Sementara itu, Wakil Ketua Komisi III DPR RI, Azis Syamsuddin mengatakan, setiap anggota dewan perwakilan rakyat memiliki hak menjadi Ketua DPR. Untuk itu ia menilai, Ketua DPR yang sebelumnya jatuh secara otomatis kepada partai pemenang pemilihan umum adalah cara yang salah. “Ketua DPR harus dipilih melalui seluruh kader partai yang duduk di parlemen,” kata Azis di gedung DPR, Jakarta, Rabu (27/8).
Politisi Golkar itu mengatakan, pada 2009 lalu yang menempatkan Ketua DPR dari partai pemenang pemilu adalah salah. Harusnya, pada saat 2009 Ketua DPR dipilih langsung oleh anggota DPR. “Kenapa di tahun 2009 itu secara otomatis, itu yang salah.
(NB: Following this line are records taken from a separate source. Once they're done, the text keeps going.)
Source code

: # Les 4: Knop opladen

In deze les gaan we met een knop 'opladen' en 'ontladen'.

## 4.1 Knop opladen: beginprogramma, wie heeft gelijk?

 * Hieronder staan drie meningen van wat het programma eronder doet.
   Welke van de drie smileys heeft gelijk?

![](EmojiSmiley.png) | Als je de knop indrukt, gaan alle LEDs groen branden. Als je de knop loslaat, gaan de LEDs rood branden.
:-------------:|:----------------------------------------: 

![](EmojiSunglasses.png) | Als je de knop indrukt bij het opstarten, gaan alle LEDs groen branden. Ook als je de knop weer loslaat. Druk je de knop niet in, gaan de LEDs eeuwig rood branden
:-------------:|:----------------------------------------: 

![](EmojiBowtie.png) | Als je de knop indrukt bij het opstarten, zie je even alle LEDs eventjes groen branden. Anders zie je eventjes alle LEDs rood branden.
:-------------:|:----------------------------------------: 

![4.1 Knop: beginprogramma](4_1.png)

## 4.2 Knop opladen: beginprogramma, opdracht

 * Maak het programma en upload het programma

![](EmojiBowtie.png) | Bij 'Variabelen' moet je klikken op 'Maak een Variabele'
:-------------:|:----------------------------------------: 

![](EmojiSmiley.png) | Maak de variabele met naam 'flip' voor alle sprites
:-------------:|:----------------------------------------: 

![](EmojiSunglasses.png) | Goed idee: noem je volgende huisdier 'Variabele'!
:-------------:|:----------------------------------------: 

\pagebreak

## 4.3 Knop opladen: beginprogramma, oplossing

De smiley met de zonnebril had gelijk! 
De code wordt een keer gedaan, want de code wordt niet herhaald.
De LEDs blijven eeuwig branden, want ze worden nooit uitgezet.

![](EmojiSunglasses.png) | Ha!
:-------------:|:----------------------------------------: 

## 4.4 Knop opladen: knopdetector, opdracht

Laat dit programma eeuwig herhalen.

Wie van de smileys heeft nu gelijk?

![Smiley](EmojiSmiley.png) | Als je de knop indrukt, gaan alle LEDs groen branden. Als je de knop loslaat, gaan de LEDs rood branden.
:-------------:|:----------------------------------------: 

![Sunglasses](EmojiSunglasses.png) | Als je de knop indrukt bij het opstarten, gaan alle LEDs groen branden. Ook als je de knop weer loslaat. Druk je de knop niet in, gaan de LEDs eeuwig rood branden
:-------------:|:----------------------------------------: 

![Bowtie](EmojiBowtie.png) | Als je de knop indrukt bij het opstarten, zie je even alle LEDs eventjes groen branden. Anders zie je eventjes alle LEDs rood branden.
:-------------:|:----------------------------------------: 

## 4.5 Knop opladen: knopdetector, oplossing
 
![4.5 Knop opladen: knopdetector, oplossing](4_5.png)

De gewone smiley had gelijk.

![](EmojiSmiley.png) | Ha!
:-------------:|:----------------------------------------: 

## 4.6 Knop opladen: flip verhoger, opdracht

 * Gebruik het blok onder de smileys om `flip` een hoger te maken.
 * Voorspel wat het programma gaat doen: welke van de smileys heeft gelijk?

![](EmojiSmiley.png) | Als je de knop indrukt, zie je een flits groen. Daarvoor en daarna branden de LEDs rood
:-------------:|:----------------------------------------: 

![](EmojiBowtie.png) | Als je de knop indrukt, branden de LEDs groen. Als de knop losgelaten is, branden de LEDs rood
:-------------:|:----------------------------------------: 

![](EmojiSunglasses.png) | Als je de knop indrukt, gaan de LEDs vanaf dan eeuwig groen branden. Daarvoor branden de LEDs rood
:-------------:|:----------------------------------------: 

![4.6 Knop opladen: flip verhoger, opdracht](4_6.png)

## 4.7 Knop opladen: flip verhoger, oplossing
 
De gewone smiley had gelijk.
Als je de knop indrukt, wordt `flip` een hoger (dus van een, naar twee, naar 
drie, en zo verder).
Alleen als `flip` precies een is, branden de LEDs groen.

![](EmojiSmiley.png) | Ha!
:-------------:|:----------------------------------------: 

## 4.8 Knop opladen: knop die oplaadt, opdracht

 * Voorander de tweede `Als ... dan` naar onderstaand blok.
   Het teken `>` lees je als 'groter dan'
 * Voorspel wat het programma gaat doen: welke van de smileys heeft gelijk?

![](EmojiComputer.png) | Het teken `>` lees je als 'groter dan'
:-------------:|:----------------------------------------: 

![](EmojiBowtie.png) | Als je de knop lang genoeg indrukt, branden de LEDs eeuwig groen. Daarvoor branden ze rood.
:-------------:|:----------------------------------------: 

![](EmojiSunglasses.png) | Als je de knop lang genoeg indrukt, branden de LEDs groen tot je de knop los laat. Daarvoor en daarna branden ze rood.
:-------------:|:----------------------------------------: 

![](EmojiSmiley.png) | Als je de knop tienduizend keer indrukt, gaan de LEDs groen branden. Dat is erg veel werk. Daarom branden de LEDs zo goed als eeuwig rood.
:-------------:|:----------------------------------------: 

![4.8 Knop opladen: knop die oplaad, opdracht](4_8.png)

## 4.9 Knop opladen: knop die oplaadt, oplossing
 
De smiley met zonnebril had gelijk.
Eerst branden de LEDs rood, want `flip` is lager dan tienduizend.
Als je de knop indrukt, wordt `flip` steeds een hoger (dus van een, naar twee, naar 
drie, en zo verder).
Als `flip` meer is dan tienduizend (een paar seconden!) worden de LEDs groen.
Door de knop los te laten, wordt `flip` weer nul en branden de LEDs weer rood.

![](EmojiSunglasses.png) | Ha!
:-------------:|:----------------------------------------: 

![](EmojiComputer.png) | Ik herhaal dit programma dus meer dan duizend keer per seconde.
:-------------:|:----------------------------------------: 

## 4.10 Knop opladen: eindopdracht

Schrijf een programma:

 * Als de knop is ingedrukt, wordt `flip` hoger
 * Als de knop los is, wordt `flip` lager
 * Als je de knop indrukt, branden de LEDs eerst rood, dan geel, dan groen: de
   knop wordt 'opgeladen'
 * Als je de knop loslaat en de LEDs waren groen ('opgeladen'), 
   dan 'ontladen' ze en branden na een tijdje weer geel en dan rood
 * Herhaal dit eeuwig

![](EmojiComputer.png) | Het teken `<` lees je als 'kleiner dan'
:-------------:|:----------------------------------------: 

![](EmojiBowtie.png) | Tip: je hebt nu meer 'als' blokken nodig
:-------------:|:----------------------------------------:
Secara otomatis itu baru 2009, sebelumnya itu dipilih,” ujarnya.
Masih kata Azis, dalam rangka membangun demokrasi secara utuh, maka kepemimpinan DPR itu harus dipilih oleh seluruh anggota. Untuk itu pada periode Ketua DPR 2014-2019 harus dipilih para anggota DPR. “Karena setiap anggota mempunyai hak yang sama dalam memilih dan dipilih secara hak konstitusi,” ucapnya. (GAM/ABD)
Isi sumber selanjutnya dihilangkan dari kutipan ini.